#### Collected data
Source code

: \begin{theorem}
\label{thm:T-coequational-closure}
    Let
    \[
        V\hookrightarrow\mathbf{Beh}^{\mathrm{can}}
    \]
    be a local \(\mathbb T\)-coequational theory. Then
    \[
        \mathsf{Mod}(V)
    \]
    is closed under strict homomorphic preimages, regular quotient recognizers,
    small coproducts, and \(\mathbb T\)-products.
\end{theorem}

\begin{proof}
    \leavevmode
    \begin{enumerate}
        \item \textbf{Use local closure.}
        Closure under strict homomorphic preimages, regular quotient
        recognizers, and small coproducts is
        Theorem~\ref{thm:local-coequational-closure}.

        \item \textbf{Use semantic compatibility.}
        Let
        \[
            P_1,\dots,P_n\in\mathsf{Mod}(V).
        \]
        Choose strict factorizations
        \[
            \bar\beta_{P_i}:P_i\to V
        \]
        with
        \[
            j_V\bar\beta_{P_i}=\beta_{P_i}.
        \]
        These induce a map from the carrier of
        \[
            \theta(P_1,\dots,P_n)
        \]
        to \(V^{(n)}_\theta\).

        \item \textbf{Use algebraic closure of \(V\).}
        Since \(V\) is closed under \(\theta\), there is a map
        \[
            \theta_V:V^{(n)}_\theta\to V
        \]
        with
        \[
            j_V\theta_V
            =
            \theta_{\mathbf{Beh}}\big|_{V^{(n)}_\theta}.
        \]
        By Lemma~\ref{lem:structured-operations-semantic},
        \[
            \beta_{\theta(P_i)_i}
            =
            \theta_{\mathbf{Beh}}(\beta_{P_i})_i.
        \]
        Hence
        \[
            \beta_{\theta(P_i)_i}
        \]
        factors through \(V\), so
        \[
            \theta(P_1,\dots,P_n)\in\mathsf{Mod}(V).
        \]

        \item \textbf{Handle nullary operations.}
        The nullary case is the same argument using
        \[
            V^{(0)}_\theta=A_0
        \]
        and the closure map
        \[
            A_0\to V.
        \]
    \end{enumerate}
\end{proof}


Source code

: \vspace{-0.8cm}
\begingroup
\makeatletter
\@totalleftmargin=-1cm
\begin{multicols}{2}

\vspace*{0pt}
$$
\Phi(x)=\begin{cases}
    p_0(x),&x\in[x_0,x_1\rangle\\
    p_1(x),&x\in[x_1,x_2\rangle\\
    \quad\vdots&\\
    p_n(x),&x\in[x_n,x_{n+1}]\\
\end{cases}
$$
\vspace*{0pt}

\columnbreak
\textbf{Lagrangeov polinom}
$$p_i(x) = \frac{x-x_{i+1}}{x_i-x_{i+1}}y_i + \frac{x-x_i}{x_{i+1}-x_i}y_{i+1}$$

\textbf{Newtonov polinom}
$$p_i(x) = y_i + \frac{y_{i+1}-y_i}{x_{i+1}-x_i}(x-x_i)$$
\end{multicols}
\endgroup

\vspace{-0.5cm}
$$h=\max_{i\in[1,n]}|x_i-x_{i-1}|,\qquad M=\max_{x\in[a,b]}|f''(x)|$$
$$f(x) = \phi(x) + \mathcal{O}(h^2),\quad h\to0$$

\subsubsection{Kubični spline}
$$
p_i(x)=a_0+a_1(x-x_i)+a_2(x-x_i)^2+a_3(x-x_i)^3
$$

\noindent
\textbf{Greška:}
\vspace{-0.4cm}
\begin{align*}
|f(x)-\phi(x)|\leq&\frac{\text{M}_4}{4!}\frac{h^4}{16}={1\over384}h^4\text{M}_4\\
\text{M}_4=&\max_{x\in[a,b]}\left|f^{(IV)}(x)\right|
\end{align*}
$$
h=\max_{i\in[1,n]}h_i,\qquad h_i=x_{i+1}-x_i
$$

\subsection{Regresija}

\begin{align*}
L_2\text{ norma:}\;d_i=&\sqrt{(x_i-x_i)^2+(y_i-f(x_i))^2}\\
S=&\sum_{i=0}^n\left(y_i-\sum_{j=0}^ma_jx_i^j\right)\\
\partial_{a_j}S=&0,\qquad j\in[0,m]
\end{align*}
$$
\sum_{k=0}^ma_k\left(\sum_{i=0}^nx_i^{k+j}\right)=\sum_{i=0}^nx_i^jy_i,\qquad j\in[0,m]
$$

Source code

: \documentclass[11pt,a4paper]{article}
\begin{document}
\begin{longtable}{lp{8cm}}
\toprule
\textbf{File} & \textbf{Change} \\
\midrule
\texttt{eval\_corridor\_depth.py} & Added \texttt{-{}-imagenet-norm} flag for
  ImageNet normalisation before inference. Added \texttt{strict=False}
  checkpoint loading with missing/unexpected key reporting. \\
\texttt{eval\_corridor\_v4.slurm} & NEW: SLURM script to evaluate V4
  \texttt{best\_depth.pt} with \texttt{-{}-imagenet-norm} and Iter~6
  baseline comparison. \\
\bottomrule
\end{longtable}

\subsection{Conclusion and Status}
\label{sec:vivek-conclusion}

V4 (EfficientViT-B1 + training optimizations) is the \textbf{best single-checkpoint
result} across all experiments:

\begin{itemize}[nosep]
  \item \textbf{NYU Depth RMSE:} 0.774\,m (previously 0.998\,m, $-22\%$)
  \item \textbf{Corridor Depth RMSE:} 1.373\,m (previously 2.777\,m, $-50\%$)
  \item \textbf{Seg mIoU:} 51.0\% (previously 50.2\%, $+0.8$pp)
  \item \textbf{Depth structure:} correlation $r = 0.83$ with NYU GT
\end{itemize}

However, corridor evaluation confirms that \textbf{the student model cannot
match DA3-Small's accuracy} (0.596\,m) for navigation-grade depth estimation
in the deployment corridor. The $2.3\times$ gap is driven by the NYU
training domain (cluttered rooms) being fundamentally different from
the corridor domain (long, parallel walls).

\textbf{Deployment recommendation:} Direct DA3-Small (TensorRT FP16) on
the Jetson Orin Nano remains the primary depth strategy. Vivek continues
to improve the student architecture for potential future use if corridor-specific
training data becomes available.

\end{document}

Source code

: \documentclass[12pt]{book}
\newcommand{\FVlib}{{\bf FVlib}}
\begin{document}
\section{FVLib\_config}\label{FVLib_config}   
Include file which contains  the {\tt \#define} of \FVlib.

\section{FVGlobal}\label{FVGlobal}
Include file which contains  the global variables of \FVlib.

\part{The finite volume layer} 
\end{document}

#### YOUR ASSIGNMENT
The full set of records must be transcribed character for character.

#### PROBLEM SOLUTION
Source code

: \begin{theorem}
\label{thm:T-coequational-closure}
    Let
    \[
        V\hookrightarrow\mathbf{Beh}^{\mathrm{can}}
    \]
    be a local \(\mathbb T\)-coequational theory. Then
    \[
        \mathsf{Mod}(V)
    \]
    is closed under strict homomorphic preimages, regular quotient recognizers,
    small coproducts, and \(\mathbb T\)-products.
\end{theorem}

\begin{proof}
    \leavevmode
    \begin{enumerate}
        \item \textbf{Use local closure.}
        Closure under strict homomorphic preimages, regular quotient
        recognizers, and small coproducts is
        Theorem~\ref{thm:local-coequational-closure}.

        \item \textbf{Use semantic compatibility.}
        Let
        \[
            P_1,\dots,P_n\in\mathsf{Mod}(V).
        \]
        Choose strict factorizations
        \[
            \bar\beta_{P_i}:P_i\to V
        \]
        with
        \[
            j_V\bar\beta_{P_i}=\beta_{P_i}.
        \]
        These induce a map from the carrier of
        \[
            \theta(P_1,\dots,P_n)
        \]
        to \(V^{(n)}_\theta\).

        \item \textbf{Use algebraic closure of \(V\).}
        Since \(V\) is closed under \(\theta\), there is a map
        \[
            \theta_V:V^{(n)}_\theta\to V
        \]
        with
        \[
            j_V\theta_V
            =
            \theta_{\mathbf{Beh}}\big|_{V^{(n)}_\theta}.
        \]
        By Lemma~\ref{lem:structured-operations-semantic},
        \[
            \beta_{\theta(P_i)_i}
            =
            \theta_{\mathbf{Beh}}(\beta_{P_i})_i.
        \]
        Hence
        \[
            \beta_{\theta(P_i)_i}
        \]
        factors through \(V\), so
        \[
            \theta(P_1,\dots,P_n)\in\mathsf{Mod}(V).
        \]

        \item \textbf{Handle nullary operations.}
        The nullary case is the same argument using
        \[
            V^{(0)}_\theta=A_0
        \]
        and the closure map
        \[
            A_0\to V.
        \]
    \end{enumerate}
\end{proof}


Source code

: \vspace{-0.8cm}
\begingroup
\makeatletter
\@totalleftmargin=-1cm
\begin{multicols}{2}

\vspace*{0pt}
$$
\Phi(x)=\begin{cases}
    p_0(x),&x\in[x_0,x_1\rangle\\
    p_1(x),&x\in[x_1,x_2\rangle\\
    \quad\vdots&\\
    p_n(x),&x\in[x_n,x_{n+1}]\\
\end{cases}
$$
\vspace*{0pt}

\columnbreak
\textbf{Lagrangeov polinom}
$$p_i(x) = \frac{x-x_{i+1}}{x_i-x_{i+1}}y_i + \frac{x-x_i}{x_{i+1}-x_i}y_{i+1}$$

\textbf{Newtonov polinom}
$$p_i(x) = y_i + \frac{y_{i+1}-y_i}{x_{i+1}-x_i}(x-x_i)$$
\end{multicols}
\endgroup

\vspace{-0.5cm}
$$h=\max_{i\in[1,n]}|x_i-x_{i-1}|,\qquad M=\max_{x\in[a,b]}|f''(x)|$$
$$f(x) = \phi(x) + \mathcal{O}(h^2),\quad h\to0$$

\subsubsection{Kubični spline}
$$
p_i(x)=a_0+a_1(x-x_i)+a_2(x-x_i)^2+a_3(x-x_i)^3
$$

\noindent
\textbf{Greška:}
\vspace{-0.4cm}
\begin{align*}
|f(x)-\phi(x)|\leq&\frac{\text{M}_4}{4!}\frac{h^4}{16}={1\over384}h^4\text{M}_4\\
\text{M}_4=&\max_{x\in[a,b]}\left|f^{(IV)}(x)\right|
\end{align*}
$$
h=\max_{i\in[1,n]}h_i,\qquad h_i=x_{i+1}-x_i
$$

\subsection{Regresija}

\begin{align*}
L_2\text{ norma:}\;d_i=&\sqrt{(x_i-x_i)^2+(y_i-f(x_i))^2}\\
S=&\sum_{i=0}^n\left(y_i-\sum_{j=0}^ma_jx_i^j\right)\\
\partial_{a_j}S=&0,\qquad j\in[0,m]
\end{align*}
$$
\sum_{k=0}^ma_k\left(\sum_{i=0}^nx_i^{k+j}\right)=\sum_{i=0}^nx_i^jy_i,\qquad j\in[0,m]
$$

Source code

: \documentclass[11pt,a4paper]{article}
\begin{document}
\begin{longtable}{lp{8cm}}
\toprule
\textbf{File} & \textbf{Change} \\
\midrule
\texttt{eval\_corridor\_depth.py} & Added \texttt{-{}-imagenet-norm} flag for
  ImageNet normalisation before inference. Added \texttt{strict=False}
  checkpoint loading with missing/unexpected key reporting. \\
\texttt{eval\_corridor\_v4.slurm} & NEW: SLURM script to evaluate V4
  \texttt{best\_depth.pt} with \texttt{-{}-imagenet-norm} and Iter~6
  baseline comparison. \\
\bottomrule
\end{longtable}

\subsection{Conclusion and Status}
\label{sec:vivek-conclusion}

V4 (EfficientViT-B1 + training optimizations) is the \textbf{best single-checkpoint
result} across all experiments:

\begin{itemize}[nosep]
  \item \textbf{NYU Depth RMSE:} 0.774\,m (previously 0.998\,m, $-22\%$)
  \item \textbf{Corridor Depth RMSE:} 1.373\,m (previously 2.777\,m, $-50\%$)
  \item \textbf{Seg mIoU:} 51.0\% (previously 50.2\%, $+0.8$pp)
  \item \textbf{Depth structure:} correlation $r = 0.83$ with NYU GT
\end{itemize}

However, corridor evaluation confirms that \textbf{the student model cannot
match DA3-Small's accuracy} (0.596\,m) for navigation-grade depth estimation
in the deployment corridor. The $2.3\times$ gap is driven by the NYU
training domain (cluttered rooms) being fundamentally different from
the corridor domain (long, parallel walls).

\textbf{Deployment recommendation:} Direct DA3-Small (TensorRT FP16) on
the Jetson Orin Nano remains the primary depth strategy. Vivek continues
to improve the student architecture for potential future use if corridor-specific
training data becomes available.

\end{document}

Source code

: \documentclass[12pt]{book}
\newcommand{\FVlib}{{\bf FVlib}}
\begin{document}
\section{FVLib\_config}\label{FVLib_config}   
Include file which contains  the {\tt \#define} of \FVlib.

\section{FVGlobal}\label{FVGlobal}
Include file which contains  the global variables of \FVlib.

\part{The finite volume layer} 
\end{document}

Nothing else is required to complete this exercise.